Assignment:
Going through the entries, how many lines include the string "also"? Answer only with the number.

Data extract:
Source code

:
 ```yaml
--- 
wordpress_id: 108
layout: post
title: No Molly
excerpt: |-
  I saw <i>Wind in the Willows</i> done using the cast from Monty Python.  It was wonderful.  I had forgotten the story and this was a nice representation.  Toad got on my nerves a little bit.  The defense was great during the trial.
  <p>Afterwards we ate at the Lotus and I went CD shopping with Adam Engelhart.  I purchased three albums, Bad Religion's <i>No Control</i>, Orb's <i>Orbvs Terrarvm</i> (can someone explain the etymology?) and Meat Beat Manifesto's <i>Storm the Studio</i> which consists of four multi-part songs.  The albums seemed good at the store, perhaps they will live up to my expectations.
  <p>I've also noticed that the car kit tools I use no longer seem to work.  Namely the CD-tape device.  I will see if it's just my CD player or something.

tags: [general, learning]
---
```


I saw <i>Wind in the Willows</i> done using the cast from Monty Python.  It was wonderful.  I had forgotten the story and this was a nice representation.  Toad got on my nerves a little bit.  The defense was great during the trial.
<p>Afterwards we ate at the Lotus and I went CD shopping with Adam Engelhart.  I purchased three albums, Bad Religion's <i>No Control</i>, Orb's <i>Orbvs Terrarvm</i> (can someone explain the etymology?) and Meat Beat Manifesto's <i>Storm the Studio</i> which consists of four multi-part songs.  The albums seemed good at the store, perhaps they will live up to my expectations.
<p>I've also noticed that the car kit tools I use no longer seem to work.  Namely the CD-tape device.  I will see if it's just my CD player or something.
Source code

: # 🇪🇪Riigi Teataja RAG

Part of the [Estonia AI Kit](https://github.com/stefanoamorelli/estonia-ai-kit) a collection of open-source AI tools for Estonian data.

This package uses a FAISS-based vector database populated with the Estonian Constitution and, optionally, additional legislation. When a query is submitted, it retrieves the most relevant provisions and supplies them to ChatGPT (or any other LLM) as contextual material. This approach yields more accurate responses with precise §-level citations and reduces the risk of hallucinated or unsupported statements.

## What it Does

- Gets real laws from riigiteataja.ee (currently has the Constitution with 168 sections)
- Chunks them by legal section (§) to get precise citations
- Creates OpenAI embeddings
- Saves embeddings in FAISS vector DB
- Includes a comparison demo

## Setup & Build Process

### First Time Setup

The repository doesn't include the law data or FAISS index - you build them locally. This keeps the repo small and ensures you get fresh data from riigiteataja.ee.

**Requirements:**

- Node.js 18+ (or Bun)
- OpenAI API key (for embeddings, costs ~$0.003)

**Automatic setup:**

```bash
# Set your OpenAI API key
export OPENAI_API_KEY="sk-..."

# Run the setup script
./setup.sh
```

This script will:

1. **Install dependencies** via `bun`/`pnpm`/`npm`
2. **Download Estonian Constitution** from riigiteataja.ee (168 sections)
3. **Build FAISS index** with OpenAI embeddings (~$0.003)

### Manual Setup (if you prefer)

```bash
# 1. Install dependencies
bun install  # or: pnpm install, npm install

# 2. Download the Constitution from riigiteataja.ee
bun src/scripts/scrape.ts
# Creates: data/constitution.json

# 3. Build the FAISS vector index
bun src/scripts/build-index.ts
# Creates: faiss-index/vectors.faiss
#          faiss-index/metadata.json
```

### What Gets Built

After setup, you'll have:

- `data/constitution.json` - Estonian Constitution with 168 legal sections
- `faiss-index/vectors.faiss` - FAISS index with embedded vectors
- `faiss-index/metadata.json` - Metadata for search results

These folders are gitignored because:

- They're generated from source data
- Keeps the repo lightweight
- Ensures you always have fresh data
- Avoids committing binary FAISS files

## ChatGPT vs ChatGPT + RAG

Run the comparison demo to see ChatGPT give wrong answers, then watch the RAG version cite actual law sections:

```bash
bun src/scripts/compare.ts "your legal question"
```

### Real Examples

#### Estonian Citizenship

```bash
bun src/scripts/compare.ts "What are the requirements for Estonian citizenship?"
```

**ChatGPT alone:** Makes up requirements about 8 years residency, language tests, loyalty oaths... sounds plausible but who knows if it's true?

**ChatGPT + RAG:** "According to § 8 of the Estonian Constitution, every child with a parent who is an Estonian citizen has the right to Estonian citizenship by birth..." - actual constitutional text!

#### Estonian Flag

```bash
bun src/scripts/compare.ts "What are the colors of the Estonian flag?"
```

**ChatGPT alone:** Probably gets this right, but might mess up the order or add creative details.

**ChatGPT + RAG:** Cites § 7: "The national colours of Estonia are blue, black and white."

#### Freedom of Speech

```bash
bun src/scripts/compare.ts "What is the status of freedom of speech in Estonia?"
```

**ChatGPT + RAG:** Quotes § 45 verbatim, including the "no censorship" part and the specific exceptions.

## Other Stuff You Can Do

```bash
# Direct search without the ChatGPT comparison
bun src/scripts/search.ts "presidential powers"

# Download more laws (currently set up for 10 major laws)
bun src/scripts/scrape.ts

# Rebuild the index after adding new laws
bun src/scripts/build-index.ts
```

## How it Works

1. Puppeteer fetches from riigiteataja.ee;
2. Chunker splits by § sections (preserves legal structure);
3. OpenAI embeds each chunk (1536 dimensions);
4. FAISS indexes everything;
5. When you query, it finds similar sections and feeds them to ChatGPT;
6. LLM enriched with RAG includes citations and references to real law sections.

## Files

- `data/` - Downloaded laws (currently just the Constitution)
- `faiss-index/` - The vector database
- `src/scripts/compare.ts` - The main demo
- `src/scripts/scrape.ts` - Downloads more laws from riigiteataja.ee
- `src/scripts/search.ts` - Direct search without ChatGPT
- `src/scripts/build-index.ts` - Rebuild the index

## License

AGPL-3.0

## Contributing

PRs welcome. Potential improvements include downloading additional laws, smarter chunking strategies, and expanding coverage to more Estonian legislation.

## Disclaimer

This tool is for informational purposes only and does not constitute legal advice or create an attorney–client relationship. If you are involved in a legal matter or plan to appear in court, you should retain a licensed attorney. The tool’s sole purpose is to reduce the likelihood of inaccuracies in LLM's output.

The answer:
2